Onzième épisode : Un banquier se lâche.


      Saluant l’échec de la réunion, les taux d’intérêt consentis à la plupart des pays de la zone euro montèrent d’un demi-point. Sur ordre de l’Elysée le ministre des Finances, Marylise Lebranchu, fit venir à Bercy les présidents des plus grandes banques et compagnies d’assurances françaises. La rencontre fut houleuse. Elle aurait dû rester discrète, mais le fait est que plusieurs journalistes attendaient à la sortie quand banquiers et grands patrons quittèrent les lieux. L’un d’eux, plus remonté ou plus imprudent que les autres, se laissa aller à une déclaration en direct. « Il est absolument hors de question, fulmina-t-il, que des banques et des entreprises privées se voient contraintes de payer pour financer les erreurs de gestion des divers gouvernements ». La déclaration, on l’imagine, fut particulièrement appréciée. Les médias manquaient de sujets en cette période estivale ; ils surent monter l’affaire en épingle. Tout y passa : les milliards d’euro de bénéfice annuel, les bonus à six chiffres des traders, les salaires pharamineux des PDG du CAC 40, le sauvetage des banques grâce aux deniers publics en 2008, l’affaire Kerviel et même le rappel de l’affaire du Crédit Lyonnais en 1993 et des vingt milliards d’euros acquittés à l’époque par les contribuables, sans oublier le détail des mille et une astuces – jours de valeur, commissions de découvert et autres – grâce auxquelles les banques s’enrichissent sur le dos de leurs petits clients. La pression sur les dirigeants de bancassurance se fit terrible ; ils comprirent qu’ils ne pourraient pas éviter de mettre la main à la poche et prirent dès lors les mesures nécessaires pour répercuter sur leur clientèle le coût de la prévisible ponction. Ainsi, sous la double influence des marchés internationaux et du gouvernement, les taux d’intérêt français augmentèrent brusquement de deux points.

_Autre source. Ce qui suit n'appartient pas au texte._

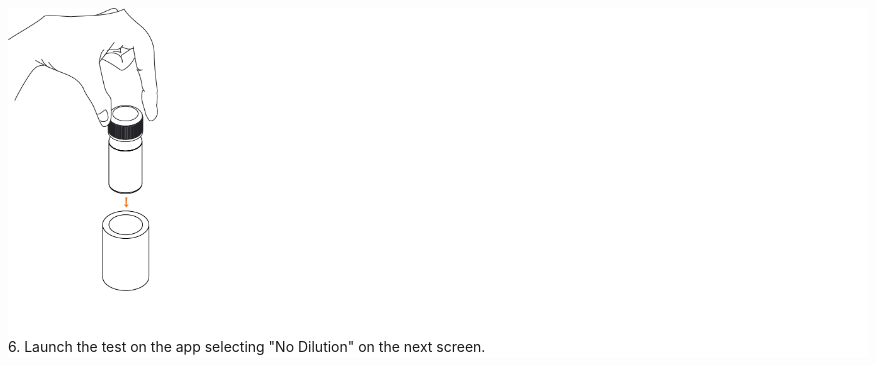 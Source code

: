 <img src="images/8-align1.jpg" width="150">
<br><br><br>
6. Launch the test on the app selecting "No Dilution" on the next screen. <br>
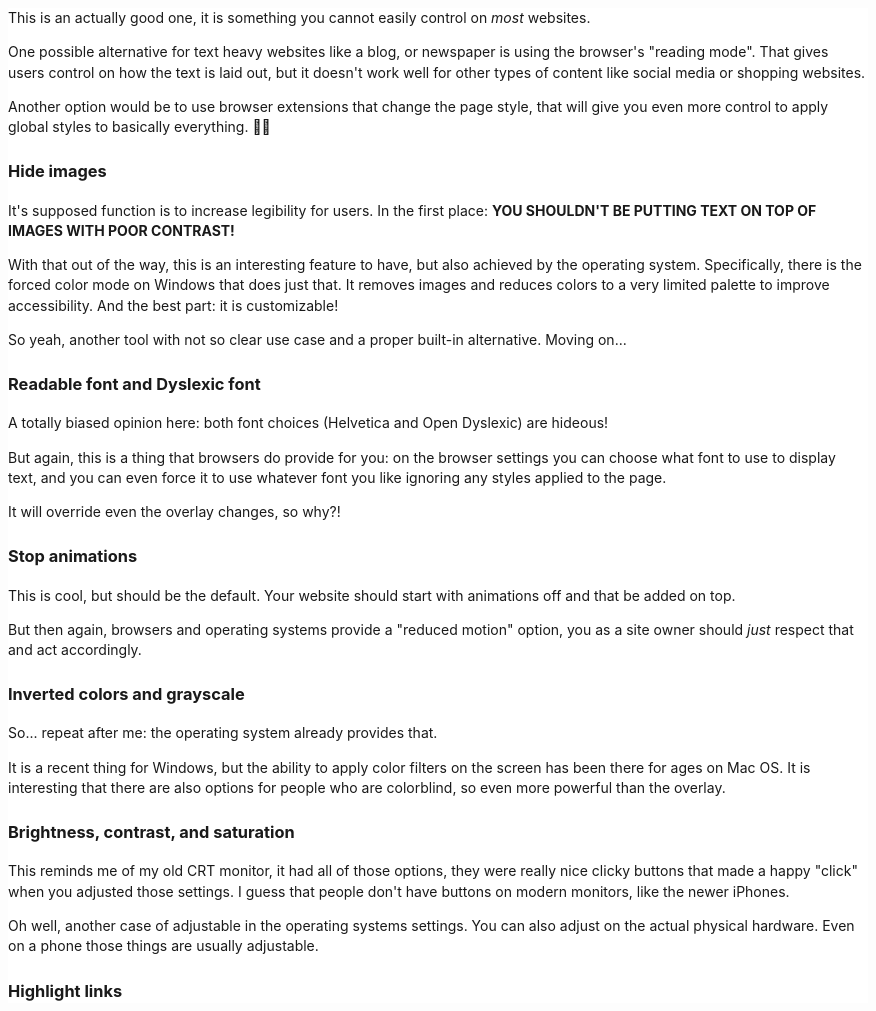 This is an actually good one, it is something you cannot easily control on _most_ websites.

One possible alternative for text heavy websites like a blog, or newspaper is using the browser's "reading mode". That gives users control on how the text is laid out, but it doesn't work well for other types of content like social media or shopping websites.

Another option would be to use browser extensions that change the page style, that will give you even more control to apply global styles to basically everything. 🤷‍♂️

### Hide images

It's supposed function is to increase legibility for users. In the first place: **YOU SHOULDN'T BE PUTTING TEXT ON TOP OF IMAGES WITH POOR CONTRAST!**

With that out of the way, this is an interesting feature to have, but also achieved by the operating system. Specifically, there is the forced color mode on Windows that does just that. It removes images and reduces colors to a very limited palette to improve accessibility. And the best part: it is customizable!

So yeah, another tool with not so clear use case and a proper built-in alternative. Moving on...

### Readable font and Dyslexic font

A totally biased opinion here: both font choices (Helvetica and Open Dyslexic) are hideous!

But again, this is a thing that browsers do provide for you: on the browser settings you can choose what font to use to display text, and you can even force it to use whatever font you like ignoring any styles applied to the page.

It will override even the overlay changes, so why?!

### Stop animations

This is cool, but should be the default. Your website should start with animations off and that be added on top.

But then again, browsers and operating systems provide a "reduced motion" option, you as a site owner should _just_ respect that and act accordingly.

### Inverted colors and grayscale

So... repeat after me: the operating system already provides that.

It is a recent thing for Windows, but the ability to apply color filters on the screen has been there for ages on Mac OS. It is interesting that there are also options for people who are colorblind, so even more powerful than the overlay.

### Brightness, contrast, and saturation

This reminds me of my old CRT monitor, it had all of those options, they were really nice clicky buttons that made a happy "click" when you adjusted those settings. I guess that people don't have buttons on modern monitors, like the newer iPhones.

Oh well, another case of adjustable in the operating systems settings. You can also adjust on the actual physical hardware. Even on a phone those things are usually adjustable.

### Highlight links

      Le 15 juillet, les chiffres de l’économie américaine avaient été publiés. Ils s’étaient révélés moins bons qu’attendus. Le 20 juillet, les agences Moody’s et Fitch dégradèrent à leur tour la note des Etats-Unis. La Chine et l’Inde firent aussitôt savoir qu’elles se délestaient d’une partie de la dette américaine. Le surlendemain, David Cameron annonça que son pays créait un fonds spécial destiné à racheter des bons du Trésor américain et à « manifester ainsi sa totale confiance dans la capacité de redressement de la première puissance industrielle mondiale ». Le vieux réflexe atlantiste avait joué. Angela Merkel téléphona à Martine Aubry pour lui signifier qu’elle ne croyait plus pouvoir redresser avec la seule France une situation qui s’aggravait chaque jour. L’unité européenne se lézardait. La réaction des marchés fut presque immédiate ; les taux d’intérêt grimpèrent encore et, en France, le crédit à la consommation comme celui au logement augmentèrent à nouveau de près de deux points.
      En vieille copine, Marylise Lebranchu ne prit pas de gants pour expliquer la situation à la Présidente :
-      Nos banquiers sont complètement irresponsables ! éclata-t-elle. Pour plus de la moitié des ménages français, l’essentiel du patrimoine est constitué par la résidence principale et parfois par un appartement qu’ils ont acheté pour le louer et se faire un complément de retraite. Si les banques augmentent encore les taux d’intérêt, elles vont nous flinguer le marché immobilier et provoquer un effondrement des prix. Ce sera la panique chez les petits épargnants. Il faut absolument éviter ça !
-      Et qu’est-ce que je peux faire ?
-      Il faut mettre les banquiers au pas d’une façon ou d’une autre. Et il faut rassurer les Français sur leurs revenus dans l’avenir, éviter la panique. Il faut leur montrer que tu tiens la barre.
Le surlendemain, un communiqué de presse de Matignon informait les Français que, dès la rentrée, le Premier ministre convoquerait l’ensemble des partenaires sociaux pour « un Grenelle des retraites et de la sécurité sociale ». L’annonce, tombant de manière inattendue en plein milieu de l’été, fut reçue avec inquiétude.